“The Longest Weekend” comes to a melancholic close, marking it as one of Ed Brubaker and Sean Phillips’ greatest stories to date.
Placing a crime story in the world of comics is a daring idea, but Brubaker and company pull it off masterfully. Anybody even vaguely familiar with comics history will get lots from this, like the story taking place in the bust of the late ’90s, and the ornery Hal Crane being from the “olden days” when verbal agreements were used instead of legal contracts.
But more importantly than that are the characters and their emotions. We’re given more insight into Jacob’s past and how he came to idolize and grow to disdain his hero. There’s criminal activity here, but a heist or murder or plot isn’t the focus–it’s the tangible sadness of devoting ones life to commodified art.
Both Jacob and Hal are beautifully realized creations. Their personalities are defined, but they’re still capable of surprising us. Within their hardened exteriors, there’s a warmth and respect between the leads that gives way to touching exchanges and insights. People are complicated, and there are always more complex and darker emotions brewing beneath every façade. Also, there are several other side characters who are all memorable in their own ways.

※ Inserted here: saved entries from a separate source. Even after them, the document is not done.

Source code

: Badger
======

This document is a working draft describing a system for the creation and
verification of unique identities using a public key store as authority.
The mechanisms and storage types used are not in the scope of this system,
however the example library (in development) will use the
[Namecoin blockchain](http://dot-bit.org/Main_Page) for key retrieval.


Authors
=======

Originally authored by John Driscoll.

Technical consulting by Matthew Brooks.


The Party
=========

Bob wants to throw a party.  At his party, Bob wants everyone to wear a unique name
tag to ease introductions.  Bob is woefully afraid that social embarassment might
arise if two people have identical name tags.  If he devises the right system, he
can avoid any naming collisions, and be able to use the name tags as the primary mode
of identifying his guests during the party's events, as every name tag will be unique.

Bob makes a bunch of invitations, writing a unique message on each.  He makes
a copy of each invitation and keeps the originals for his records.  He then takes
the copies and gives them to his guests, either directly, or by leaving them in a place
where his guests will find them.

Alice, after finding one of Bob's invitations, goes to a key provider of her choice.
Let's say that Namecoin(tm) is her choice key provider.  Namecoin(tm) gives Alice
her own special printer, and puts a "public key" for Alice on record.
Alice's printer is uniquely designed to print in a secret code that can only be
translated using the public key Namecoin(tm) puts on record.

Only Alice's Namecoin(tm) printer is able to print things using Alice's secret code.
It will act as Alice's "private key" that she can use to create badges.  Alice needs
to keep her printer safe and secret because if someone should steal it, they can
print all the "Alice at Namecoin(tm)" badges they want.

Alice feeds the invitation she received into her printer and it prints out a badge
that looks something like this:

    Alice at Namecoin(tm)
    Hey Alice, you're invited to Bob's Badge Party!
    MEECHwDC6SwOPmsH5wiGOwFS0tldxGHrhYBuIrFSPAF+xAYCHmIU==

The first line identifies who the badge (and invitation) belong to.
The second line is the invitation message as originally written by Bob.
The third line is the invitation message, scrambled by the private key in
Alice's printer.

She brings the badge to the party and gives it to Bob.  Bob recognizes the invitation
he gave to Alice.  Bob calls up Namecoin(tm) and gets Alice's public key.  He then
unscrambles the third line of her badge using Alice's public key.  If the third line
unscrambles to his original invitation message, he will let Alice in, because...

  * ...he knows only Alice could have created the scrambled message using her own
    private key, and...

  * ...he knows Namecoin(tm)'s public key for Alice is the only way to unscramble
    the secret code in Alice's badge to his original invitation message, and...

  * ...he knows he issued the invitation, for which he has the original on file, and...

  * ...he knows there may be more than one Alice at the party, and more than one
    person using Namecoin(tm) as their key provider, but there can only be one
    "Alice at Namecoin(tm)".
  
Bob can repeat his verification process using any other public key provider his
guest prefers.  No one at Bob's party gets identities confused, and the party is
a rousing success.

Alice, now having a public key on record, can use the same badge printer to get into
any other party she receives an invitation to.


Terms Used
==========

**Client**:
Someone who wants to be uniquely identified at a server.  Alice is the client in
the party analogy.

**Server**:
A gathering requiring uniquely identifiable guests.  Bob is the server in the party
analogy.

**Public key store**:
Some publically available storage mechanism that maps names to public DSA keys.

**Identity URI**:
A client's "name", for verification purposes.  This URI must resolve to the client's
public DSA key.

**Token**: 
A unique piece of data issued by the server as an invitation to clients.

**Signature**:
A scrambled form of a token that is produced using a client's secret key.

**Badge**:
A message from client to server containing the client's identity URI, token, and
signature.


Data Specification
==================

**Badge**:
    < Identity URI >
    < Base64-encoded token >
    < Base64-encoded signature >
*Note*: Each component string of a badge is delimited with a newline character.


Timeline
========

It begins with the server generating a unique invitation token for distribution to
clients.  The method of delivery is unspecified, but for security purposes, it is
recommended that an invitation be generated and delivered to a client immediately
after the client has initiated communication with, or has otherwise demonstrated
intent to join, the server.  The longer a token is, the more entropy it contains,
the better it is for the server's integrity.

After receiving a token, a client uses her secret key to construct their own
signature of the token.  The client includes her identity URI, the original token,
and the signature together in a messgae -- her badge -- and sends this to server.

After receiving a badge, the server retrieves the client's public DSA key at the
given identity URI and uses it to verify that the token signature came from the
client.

Sean and Jacob Phillips deserve equal credit for their combined efforts. The script is brilliant, yes, but (as the adage goes) comics are a visual medium, and the art here is as effective as amazing cinematography or direction for a film. The work brings the emotions to fruition, from the characters expressions to the carefully chosen color palettes.
I could see some people upset that this story “just sort-of ends.” Certainly there are some loose threads that I could envision a lesser team wanting to tie-up for a happy ending. But as for these characters and their relationships, this story ends right where it needs to.